So far, however, the government has refrained from mandating use
of the Clipper chip by law -- the feds claim they're counting on
government-wide use of the chip to coax its adoption by the
market as an exclusive standard. But it's hard to imagine this
inherently compromised system beating out more secure competition
even among the most law-abiding consumers, and never mind the
terrorists, drug dealers, mafiosi, and child pornographers
Clipper is meant to protect us from. In the end, then, the only
way to make the Clipper system universal would be to pass a law
against all other forms of encryption, an option the
administration has coyly admitted it's weighing.
 
But the opposition has been weighing it too. On the Cypherpunk's
mailing list, on the high-volume Usenet newsgroups like
sci.crypt, and in briefs and testimony filed at Representative
Edward Markey's congressional hearings on computer security
policy in June, critics of the Clipper chip have amassed a
heaping list of problems with the move toward crypto
criminalization that the proposal represents.  Economic. political,
and legal arguments have all been hurled at the possibility of an
anti-encryption law, but the most basic difficulty with such a ban
seems to be an essential epistemological one: namely, that
there's almost no way of knowing what the law prohibits, since in
practice it's rarely easy to tell the difference between
encrypted information and random noise.
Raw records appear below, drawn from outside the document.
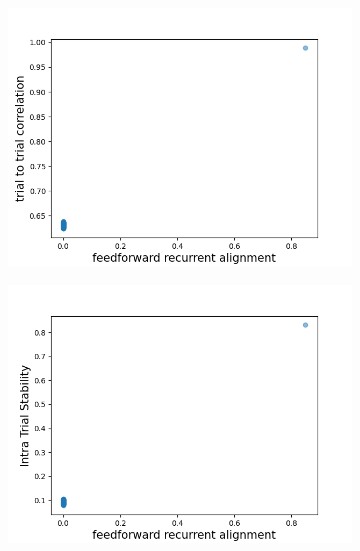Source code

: \documentclass[11pt]{article}
\begin{document}
%	
		\begin{figure}[H]
			\centering
			\begin{subfigure}[b]{0.45\textwidth}
				\includegraphics[width=\textwidth]{../figures/low_rank_sym_ttc.png}
				\caption{}
			\end{subfigure}
			\begin{subfigure}[b]{0.45\textwidth}
				\includegraphics[width=\textwidth]{../figures/its_low_rank_sym_without_noise.png}
				\caption{}
			\end{subfigure}

\end{figure}
\end{document}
Indeed, the gist of
Claude Shannon's formative contribution to crypto theory was that
the most effective encryption systems are those whose output most
closely resembles raw static, drained as much as possible of the
structure that makes their hidden messages intelligible. Any
serious ban on cryptography would therefore have to go to the
rather loopy extreme of prohibiting the transmission of garbage
data as well.
 
Yet even so sweeping a law couldn't overcome the laws of
information theory, which say that communication channels are
always infected with a certain amount of ineradicable fuzz.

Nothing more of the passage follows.